Thursday, September 24, 2009

new windows nightly builds and a question about nepomuk on windows

I don't want to make a big announcement out of it, just so you know: I just set up a nightly build server for KDE on Windows in the last days, which is supposed to build all our KDE packages on a regular schedule. Thanks to Qt Development Frameworks for providing the server and especially to Maurice and Danimo.

The server currently comes with a mailing list where broken packages are announced (kde-winbuild) and I hope I can provide a web page soon similar to this one. I hope this will make it easier to see build errors early and will make the life easier here on windows.

One other thing I fell upon is nepomuk and its companions soprano and strigi. Since I was asked about it and I couldn't answer (because I never came accross it!) I decided to take a look at it. The problem I found is that under windows, the indexing part (strigi) is nearly completely disabled - this also makes clear why no errors occur. Which in turn makes also clear that soprano and nepomuk might work, but since there is no index at all, the two do not really seem to make any sense.

So what can we do?

  • we could try and fix strigi. This seems like a lot of work, since a lot of the strigi code is written without Qt support - using fork, sockets and some more non-portable stuff.

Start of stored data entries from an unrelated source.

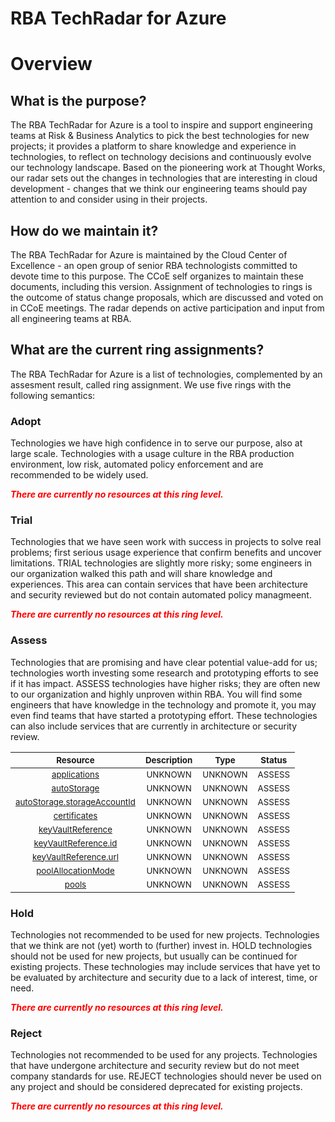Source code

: 
RBA TechRadar for Azure
=======================

# Overview

## What is the purpose?


The RBA TechRadar for Azure is a tool to inspire and support engineering teams at Risk & Business Analytics to pick the best technologies for new projects; it provides a platform to share knowledge and experience in technologies, to reflect on technology decisions and continuously evolve our technology landscape.  Based on the pioneering work at Thought Works, our radar sets out the changes in technologies that are interesting in cloud development - changes that we think our engineering teams should pay attention to and consider using in their projects.
## How do we maintain it?


The RBA TechRadar for Azure is maintained by the Cloud Center of Excellence - an open group of senior RBA technologists committed to devote time to this purpose.  The CCoE self organizes to maintain these documents, including this version.  Assignment of technologies to rings is the outcome of status change proposals, which are discussed and voted on in CCoE meetings.  The radar depends on active participation and input from all engineering teams at RBA.
## What are the current ring assignments?


The RBA TechRadar for Azure is a list of technologies, complemented by an assesment result, called ring assignment.  We use five rings with the following semantics:
### Adopt


Technologies we have high confidence in to serve our purpose, also at large scale.  Technologies with a usage culture in the RBA production environment, low risk, automated policy enforcement and are recommended to be widely used.  
  
***<font color="red"> There are currently no resources at this ring level. </font>***
### Trial


Technologies that we have seen work with success in projects to solve real problems;  first serious usage experience that confirm benefits and uncover limitations.  TRIAL technologies are slightly more risky; some engineers in our organization walked this path and will share knowledge and experiences.  This area can contain services that have been architecture and security reviewed but do not contain automated policy managmeent.  
  
***<font color="red"> There are currently no resources at this ring level. </font>***
### Assess


Technologies that are promising and have clear potential value-add for us; technologies worth investing some research and prototyping efforts to see if it has impact.  ASSESS technologies have higher risks;  they are often new to our organization and highly unproven within RBA.  You will find some engineers that have knowledge in the technology and promote it, you may even find teams that have started a prototyping effort.  These technologies can also include services that are currently in architecture or security review.  

|<sub>Resource</sub>|<sub>Description</sub>|<sub>Type</sub>|<sub>Status</sub>|
| :---: | :---: | :---: | :---: |
|<sub>[applications](https://github.com/openrba/python-azure-techradar/tree/master/Microsoft.Batch/batchAccounts/applications)</sub>|<sub>UNKNOWN</sub>|<sub>UNKNOWN</sub>|<sub>ASSESS</sub>|
|<sub>[autoStorage](https://github.com/openrba/python-azure-techradar/tree/master/Microsoft.Batch/batchAccounts/autoStorage)</sub>|<sub>UNKNOWN</sub>|<sub>UNKNOWN</sub>|<sub>ASSESS</sub>|
|<sub>[autoStorage.storageAccountId](https://github.com/openrba/python-azure-techradar/tree/master/Microsoft.Batch/batchAccounts/autoStorage.storageAccountId)</sub>|<sub>UNKNOWN</sub>|<sub>UNKNOWN</sub>|<sub>ASSESS</sub>|
|<sub>[certificates](https://github.com/openrba/python-azure-techradar/tree/master/Microsoft.Batch/batchAccounts/certificates)</sub>|<sub>UNKNOWN</sub>|<sub>UNKNOWN</sub>|<sub>ASSESS</sub>|
|<sub>[keyVaultReference](https://github.com/openrba/python-azure-techradar/tree/master/Microsoft.Batch/batchAccounts/keyVaultReference)</sub>|<sub>UNKNOWN</sub>|<sub>UNKNOWN</sub>|<sub>ASSESS</sub>|
|<sub>[keyVaultReference.id](https://github.com/openrba/python-azure-techradar/tree/master/Microsoft.Batch/batchAccounts/keyVaultReference.id)</sub>|<sub>UNKNOWN</sub>|<sub>UNKNOWN</sub>|<sub>ASSESS</sub>|
|<sub>[keyVaultReference.url](https://github.com/openrba/python-azure-techradar/tree/master/Microsoft.Batch/batchAccounts/keyVaultReference.url)</sub>|<sub>UNKNOWN</sub>|<sub>UNKNOWN</sub>|<sub>ASSESS</sub>|
|<sub>[poolAllocationMode](https://github.com/openrba/python-azure-techradar/tree/master/Microsoft.Batch/batchAccounts/poolAllocationMode)</sub>|<sub>UNKNOWN</sub>|<sub>UNKNOWN</sub>|<sub>ASSESS</sub>|
|<sub>[pools](https://github.com/openrba/python-azure-techradar/tree/master/Microsoft.Batch/batchAccounts/pools)</sub>|<sub>UNKNOWN</sub>|<sub>UNKNOWN</sub>|<sub>ASSESS</sub>|

### Hold


Technologies not recommended to be used for new projects. Technologies that we think are not (yet) worth to (further) invest in.  HOLD technologies should not be used for new projects, but usually can be continued for existing projects.  These technologies may include services that have yet to be evaluated by architecture and security due to a lack of interest, time, or need.  
  
***<font color="red"> There are currently no resources at this ring level. </font>***
### Reject


Technologies not recommended to be used for any projects. Technologies that have undergone architecture and security review but do not meet company standards for use.  REJECT technologies should never be used on any project and should be considered deprecated for existing projects.  
  
***<font color="red"> There are currently no resources at this ring level. </font>***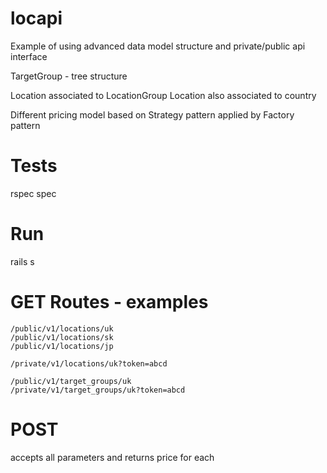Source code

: locapi
======

Example of using advanced data model structure and private/public api interface

TargetGroup - tree structure

Location associated to LocationGroup 
Location also associated to country

Different pricing model based on Strategy pattern applied by Factory pattern

Tests
=====
rspec spec

Run
===
rails s

GET Routes - examples
=====================
    /public/v1/locations/uk
    /public/v1/locations/sk
    /public/v1/locations/jp

    /private/v1/locations/uk?token=abcd

    /public/v1/target_groups/uk
    /private/v1/target_groups/uk?token=abcd

POST
====
accepts all parameters and returns price for each
 

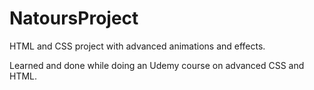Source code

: # NatoursProject
HTML and CSS project with advanced animations and effects.

Learned and done while doing an Udemy course on advanced CSS and HTML.  
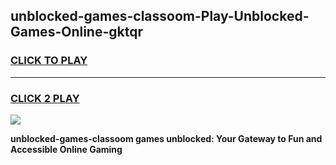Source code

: 
## unblocked-games-classoom-Play-Unblocked-Games-Online-gktqr
<h3>
<a href="https://premium76.site?title=unblocked-games-classoom&ref=25A">CLICK TO PLAY</a></h3>
<hr>

<h3>
<a href="https://premium76.site?title=unblocked-games-classoom&ref=25A">CLICK 2 PLAY</a>
  
</h3>

<a href="https://premium76.site?title=unblocked-games-classoom&ref=25A"><img src="https://clearcache.store/games.png"></a>


**unblocked-games-classoom games unblocked: Your Gateway to Fun and Accessible Online Gaming**
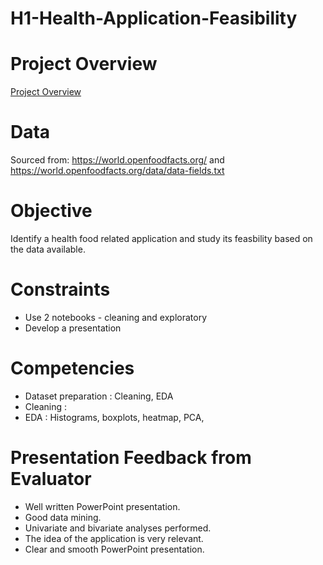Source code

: # H1-Health-Application-Feasibility

# Project Overview
[Project Overview](https://github.com/Najtrg18/H1-Health-Application-Feasibility/blob/main/H1_presentation.pdf)

# Data 
Sourced from: https://world.openfoodfacts.org/ and https://world.openfoodfacts.org/data/data-fields.txt

# Objective 
Identify a health food related application and study its feasbility based on the data available.

# Constraints
- Use 2 notebooks - cleaning and exploratory
- Develop a presentation

# Competencies
- Dataset preparation : Cleaning, EDA 
- Cleaning : 
- EDA : Histograms, boxplots, heatmap, PCA, 

# Presentation Feedback from Evaluator 
- Well written PowerPoint presentation.
- Good data mining.
- Univariate and bivariate analyses performed.
- The idea of the application is very relevant. 
- Clear and smooth PowerPoint presentation.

  • we could disable nepomuk and rely on the build-in Windows search - this minimizes the work, which can be spend on other targets (solid, plasma etc.) then.

If by chance the windows developer base increases by a high percentage, we could reenable nepomuk then - or if we have nothing else to do anymore.

Personally I tend to fix strigi, but what do you think?

11 comments:

Jos van den Oever said...

Please email me if you have a serious problem in strigi. You do not mention what the functional problem is. You only state that strigi core does not use Qt. KDE talks with strigi via either a library or via DBus through Sebastians daemon.

Bertjan said...

"using fork, sockets and some more non-portable stuff"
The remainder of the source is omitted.